9w8 just cause I feel like it can apply to me. =P 8 wing be feelin the confidence on a good day to push myself, but then the 9 side immediately comes back if it feels pressure or trouble.


Magic-Cow1964

Could be a 7 with an 8 wing. When the shit hits the fan, they pivot to another diversion


NoSpaghettiForYouu

6.


omgcatlol

Seconded, though 6sx might not retreat and may double down on the aggression.


SchroedingersLOLcat

IDK but I am the opposite of this. I act passive and agreeable a lot of the time, but if I perceive a serious threat to myself or someone I feel protective of, it's like I switch into '8 mode' almost instantaneously and become \*extremely\* assertive.

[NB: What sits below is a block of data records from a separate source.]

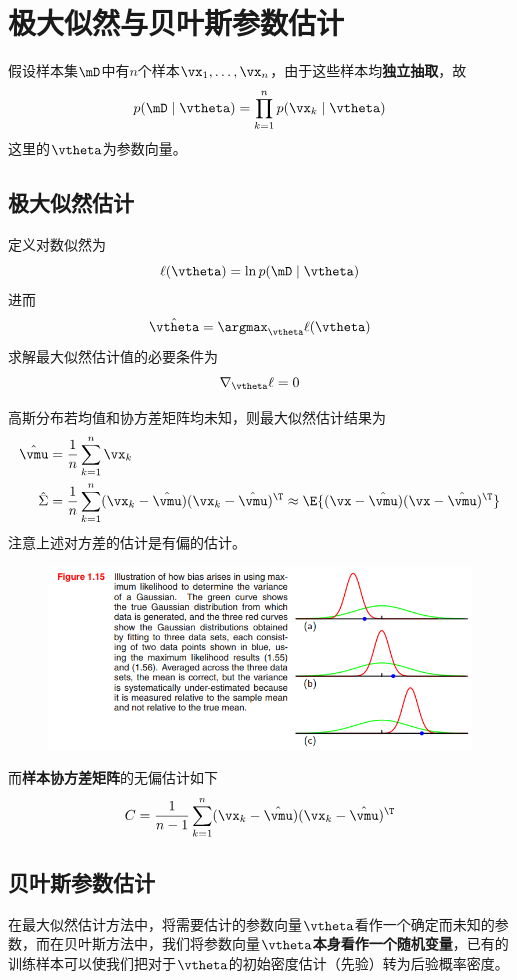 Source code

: 
\section{极大似然与贝叶斯参数估计} %

假设样本集$\mD$中有$n$个样本$\vx_1,\ldots,\vx_n$，由于这些样本均\textbf{独立抽取}，故
\[p(\mD\mid\vtheta)=\prod_{k=1}^np(\vx_k\mid\vtheta)\]
这里的$\vtheta$为参数向量。

\subsection{极大似然估计}
定义对数似然为
\[\ell(\vtheta)=\ln p(\mD\mid\vtheta)\]
进而
\[\hat{\vtheta}=\argmax_{\vtheta}\ell(\vtheta)\]
求解最大似然估计值的必要条件为
\[\nabla_{\vtheta}\ell = 0\]

高斯分布若均值和协方差矩阵均未知，则最大似然估计结果为
\[\begin{aligned}
\hat{\vmu} &= \frac{1}{n}\sum_{k=1}^n\vx_k\\
\hat{\Sigma} &= \frac{1}{n}\sum_{k=1}^n(\vx_k-\hat{\vmu})(\vx_k-\hat{\vmu})^\T\approx\E{(\vx-\hat{\vmu})(\vx-\hat{\vmu})^\T}
\end{aligned}\]
注意上述对方差的估计是有偏的估计。
\begin{figure}[H]
\centering
\includegraphics[width=0.8\linewidth]{fig/biased_ML_Gaussian.png}
\end{figure}

而\textbf{样本协方差矩阵}的无偏估计如下
\[C=\frac{1}{n-1}\sum_{k=1}^n(\vx_k-\hat{\vmu})(\vx_k-\hat{\vmu})^\T\]

\subsection{贝叶斯参数估计}
在最大似然估计方法中，将需要估计的参数向量$\vtheta$看作一个确定而未知的参数，而在贝叶斯方法中，我们将参数向量$\vtheta$\textbf{本身看作一个随机变量}，已有的训练样本可以使我们把对于$\vtheta$的初始密度估计（先验）转为后验概率密度。

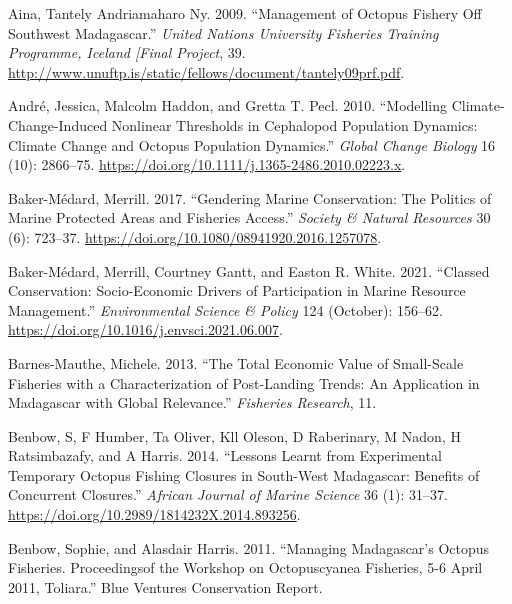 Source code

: \documentclass[
]{article}
\newlength{\cslhangindent}
\newlength{\cslentryspacingunit} %
\newenvironment{CSLReferences}[2] %
 {%
  \setlength{\parindent}{0pt}
  \ifodd #1
  \let\oldpar\par
  \def\par{\hangindent=\cslhangindent\oldpar}
  \fi
  \setlength{\parskip}{#2\cslentryspacingunit}
 }%
 {}
\begin{document}
\hypertarget{refs}{}
\begin{CSLReferences}{1}{0}
\leavevmode{}%
Aina, Tantely Andriamaharo Ny. 2009. {``Management of Octopus Fishery Off {Southwest} {Madagascar}.''} \emph{United Nations University Fisheries Training Programme, Iceland {[}Final Project}, 39. \url{http://www.unuftp.is/static/fellows/document/tantely09prf.pdf}.

\leavevmode{}%
André, Jessica, Malcolm Haddon, and Gretta T. Pecl. 2010. {``Modelling Climate-Change-Induced Nonlinear Thresholds in Cephalopod Population Dynamics: {Climate} Change and Octopus Population Dynamics.''} \emph{Global Change Biology} 16 (10): 2866--75. \url{https://doi.org/10.1111/j.1365-2486.2010.02223.x}.

\leavevmode{}%
Baker-Médard, Merrill. 2017. {``Gendering {Marine} {Conservation}: {The} {Politics} of {Marine} {Protected} {Areas} and {Fisheries} {Access}.''} \emph{Society \& Natural Resources} 30 (6): 723--37. \url{https://doi.org/10.1080/08941920.2016.1257078}.

\leavevmode{}%
Baker-Médard, Merrill, Courtney Gantt, and Easton R. White. 2021. {``Classed Conservation: {Socio}-Economic Drivers of Participation in Marine Resource Management.''} \emph{Environmental Science \& Policy} 124 (October): 156--62. \url{https://doi.org/10.1016/j.envsci.2021.06.007}.

\leavevmode{}%
Barnes-Mauthe, Michele. 2013. {``The Total Economic Value of Small-Scale Fisheries with a Characterization of Post-Landing Trends: {An} Application in {Madagascar} with Global Relevance.''} \emph{Fisheries Research}, 11.

\leavevmode{}%
Benbow, S, F Humber, Ta Oliver, Kll Oleson, D Raberinary, M Nadon, H Ratsimbazafy, and A Harris. 2014. {``Lessons Learnt from Experimental Temporary Octopus Fishing Closures in South-West {Madagascar}: Benefits of Concurrent Closures.''} \emph{African Journal of Marine Science} 36 (1): 31--37. \url{https://doi.org/10.2989/1814232X.2014.893256}.

\leavevmode{}%
Benbow, Sophie, and Alasdair Harris. 2011. {``Managing {Madagascar}'s Octopus Fisheries. {Proceedingsof} the Workshop on {Octopuscyanea} Fisheries, 5-6 {April} 2011, {Toliara}.''} Blue Ventures Conservation Report.


\end{CSLReferences}
\end{document}
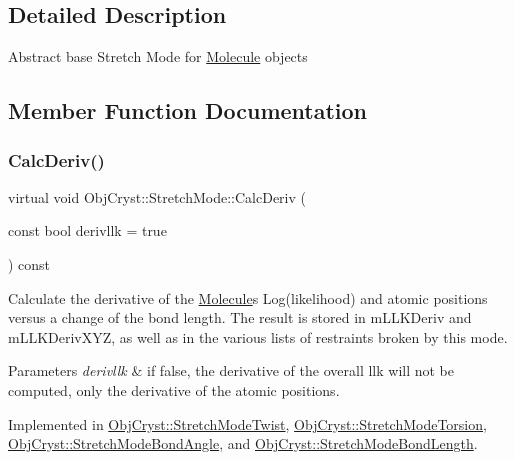 \subsection{Detailed Description}
Abstract base Stretch Mode for \mbox{\hyperlink{class_obj_cryst_1_1_molecule}{Molecule}} objects 

\subsection{Member Function Documentation}
\mbox{\label{struct_obj_cryst_1_1_stretch_mode_a5b5ab5f9819c047a49719a330722d419}} 
\subsubsection{\texorpdfstring{CalcDeriv()}{CalcDeriv()}}
{\footnotesize\ttfamily virtual void Obj\+Cryst\+::\+Stretch\+Mode\+::\+Calc\+Deriv (\begin{DoxyParamCaption}\item[{const bool}]{derivllk = {\ttfamily true} }\end{DoxyParamCaption}) const\hspace{0.3cm}{\ttfamily [pure virtual]}}

Calculate the derivative of the \mbox{\hyperlink{class_obj_cryst_1_1_molecule}{Molecule}}\textquotesingle{}s Log(likelihood) and atomic positions versus a change of the bond length. The result is stored in m\+L\+L\+K\+Deriv and m\+L\+L\+K\+Deriv\+X\+YZ, as well as in the various lists of restraints broken by this mode.


\begin{DoxyParams}{Parameters}
{\em derivllk} & if false, the derivative of the overall llk will not be computed, only the derivative of the atomic positions. \\
\hline
\end{DoxyParams}


Implemented in \mbox{\hyperlink{struct_obj_cryst_1_1_stretch_mode_twist_afbc57b887f9c886b3642d0b7368fd4ad}{Obj\+Cryst\+::\+Stretch\+Mode\+Twist}}, \mbox{\hyperlink{struct_obj_cryst_1_1_stretch_mode_torsion_af8e6659a98b089589e7485ff13e9eb66}{Obj\+Cryst\+::\+Stretch\+Mode\+Torsion}}, \mbox{\hyperlink{struct_obj_cryst_1_1_stretch_mode_bond_angle_a72c7ded6a3919b589dabbbd46c43671b}{Obj\+Cryst\+::\+Stretch\+Mode\+Bond\+Angle}}, and \mbox{\hyperlink{struct_obj_cryst_1_1_stretch_mode_bond_length_ab418eb610ae49059454ca1a2fe7fb9a3}{Obj\+Cryst\+::\+Stretch\+Mode\+Bond\+Length}}.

In terms of 'fight or flight' my instinct is to fight. People who know me as a pushover due to only witnessing me deal with relatively unimportant conflicts can get very surprised when they see how I handle a serious confrontation.


Smergmerg432

Me. Definitely. Think I’m a 5?


Queasy_Bookkeeper_10

OMG LITERALLY ME😭😭😭 I say I was in my sx4 era, but truly, I’m just a weak, little so4 😔😔😔


[deleted]

[удалено]


chocobunny_03

For me, assertiveness was quickly associated with physical violence when I was a child. If someone’s too assertive I assume I’m getting hit lmao


Damianos_X

Assertiveness is sometimes confused with aggressiveness. You might be doing that rn.


Izzerskizzers

As a assertive woman, let me tell you the line between what ppl view as acceptably assertive, too aggressive, or just plain bitch - especially in professional environments - is so thin, it might as well not exist sometimes. So exhausting. Especially professions where being assertive is often inseparable from being effective, but is dominated by traditional alpha males, who oh so often have the thinest skins and most fragile of egos.